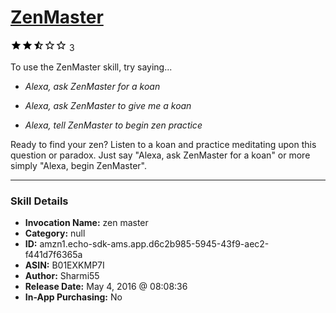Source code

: # [ZenMaster](http://alexa.amazon.com/#skills/amzn1.echo-sdk-ams.app.d6c2b985-5945-43f9-aec2-f441d7f6365a)
![2.6 stars](../../images/ic_star_black_18dp_1x.png)![2.6 stars](../../images/ic_star_black_18dp_1x.png)![2.6 stars](../../images/ic_star_half_black_18dp_1x.png)![2.6 stars](../../images/ic_star_border_black_18dp_1x.png)![2.6 stars](../../images/ic_star_border_black_18dp_1x.png) 3

To use the ZenMaster skill, try saying...

* *Alexa, ask ZenMaster for a koan*

* *Alexa, ask ZenMaster to give me a koan*

* *Alexa, tell ZenMaster to begin zen practice*

Ready to find your zen? Listen to a koan and practice meditating upon this question or paradox. Just say "Alexa, ask ZenMaster for a koan" or more simply "Alexa, begin ZenMaster".

***

### Skill Details

* **Invocation Name:** zen master
* **Category:** null
* **ID:** amzn1.echo-sdk-ams.app.d6c2b985-5945-43f9-aec2-f441d7f6365a
* **ASIN:** B01EXKMP7I
* **Author:** Sharmi55
* **Release Date:** May 4, 2016 @ 08:08:36
* **In-App Purchasing:** No
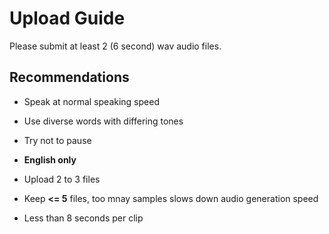 # Upload Guide

Please submit at least 2 (6 second) wav audio files.

## Recommendations

- Speak at normal speaking speed
- Use diverse words with differing tones
- Try not to pause
- **English only**

- Upload 2 to 3 files
- Keep **<= 5** files, too mnay samples slows down audio generation speed
- Less than 8 seconds per clip
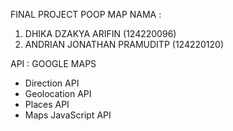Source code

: FINAL PROJECT POOP MAP
NAMA : 
1. DHIKA DZAKYA ARIFIN (124220096)
2. ANDRIAN JONATHAN PRAMUDITP (124220120)

API : GOOGLE MAPS
- Direction API
- Geolocation API
- Places API
- Maps JavaScript API
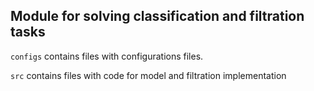 ## Module for solving classification and filtration tasks

`configs` contains files with configurations files.

`src` contains files with code for model and filtration implementation
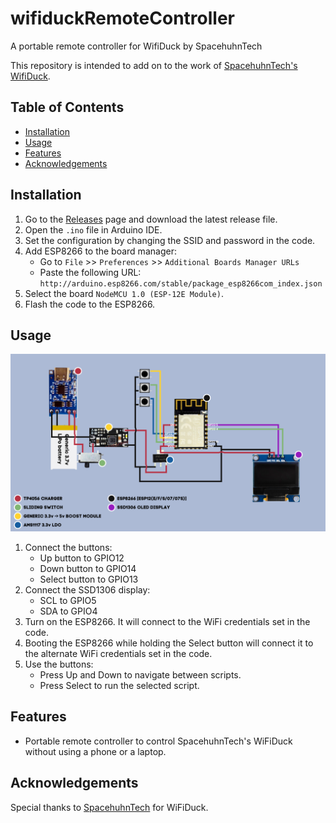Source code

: # wifiduckRemoteController
A portable remote controller for WifiDuck by SpacehuhnTech

This repository is intended to add on to the work of [SpacehuhnTech's WifiDuck](https://github.com/SpacehuhnTech/WiFiDuck).


## Table of Contents

- [Installation](#installation)
- [Usage](#usage)
- [Features](#features)
- [Acknowledgements](#acknowledgements)

## Installation

1. Go to the [Releases](https://github.com/YeetTheAnson/wifiduckRemoteController/releases) page and download the latest release file.
2. Open the `.ino` file in Arduino IDE.
3. Set the configuration by changing the SSID and password in the code.
4. Add ESP8266 to the board manager:
    - Go to `File` >> `Preferences` >> `Additional Boards Manager URLs`
    - Paste the following URL: `http://arduino.esp8266.com/stable/package_esp8266com_index.json`
5. Select the board `NodeMCU 1.0 (ESP-12E Module)`.
6. Flash the code to the ESP8266.

## Usage
![Circuit Diagram](https://github.com/YeetTheAnson/wifiduckRemoteController/raw/main/Circuit%20Diagram.png)

1. Connect the buttons:
    - Up button to GPIO12
    - Down button to GPIO14
    - Select button to GPIO13
2. Connect the SSD1306 display:
    - SCL to GPIO5
    - SDA to GPIO4
3. Turn on the ESP8266. It will connect to the WiFi credentials set in the code.
4. Booting the ESP8266 while holding the Select button will connect it to the alternate WiFi credentials set in the code.
5. Use the buttons:
    - Press Up and Down to navigate between scripts.
    - Press Select to run the selected script.

## Features

- Portable remote controller to control SpacehuhnTech's WiFiDuck without using a phone or a laptop.


## Acknowledgements

Special thanks to [SpacehuhnTech](https://github.com/SpacehuhnTech/WiFiDuck) for WiFiDuck.


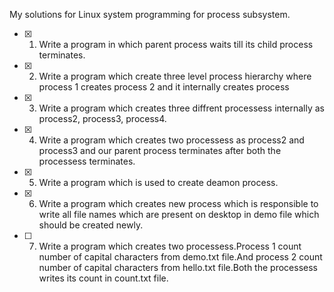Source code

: My solutions for Linux system programming for process subsystem.

- [x] 1. Write a program in which parent process waits till its child process terminates.

- [x] 2. Write a program which create three level process hierarchy where process 1 creates process 2 and it internally creates process

- [x] 3. Write a program which creates three diffrent processess internally as process2, process3, process4.

- [x] 4. Write a program which creates two processess as process2 and process3 and our parent process terminates after both the processess terminates.

- [x] 5. Write a program which is used to create deamon process.

- [x] 6. Write a program which creates new process which is responsible to write all file names which are present on desktop in demo file which should be created newly.

- [ ] 7. Write a program which creates two processess.Process 1 count number of capital characters from demo.txt file.And process 2 count number of capital characters from hello.txt file.Both the processess writes its count in count.txt file.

EXERCISE DESCRIPTION: Only the lines from the start of the material through the line containing "give me a koan*" should be transcribed. Pictures stay out.

EXERCISE RESULT:
Source code

: # [ZenMaster](http://alexa.amazon.com/#skills/amzn1.echo-sdk-ams.app.d6c2b985-5945-43f9-aec2-f441d7f6365a)
![2.6 stars](../../images/ic_star_black_18dp_1x.png)![2.6 stars](../../images/ic_star_black_18dp_1x.png)![2.6 stars](../../images/ic_star_half_black_18dp_1x.png)![2.6 stars](../../images/ic_star_border_black_18dp_1x.png)![2.6 stars](../../images/ic_star_border_black_18dp_1x.png) 3

To use the ZenMaster skill, try saying...

* *Alexa, ask ZenMaster for a koan*

* *Alexa, ask ZenMaster to give me a koan*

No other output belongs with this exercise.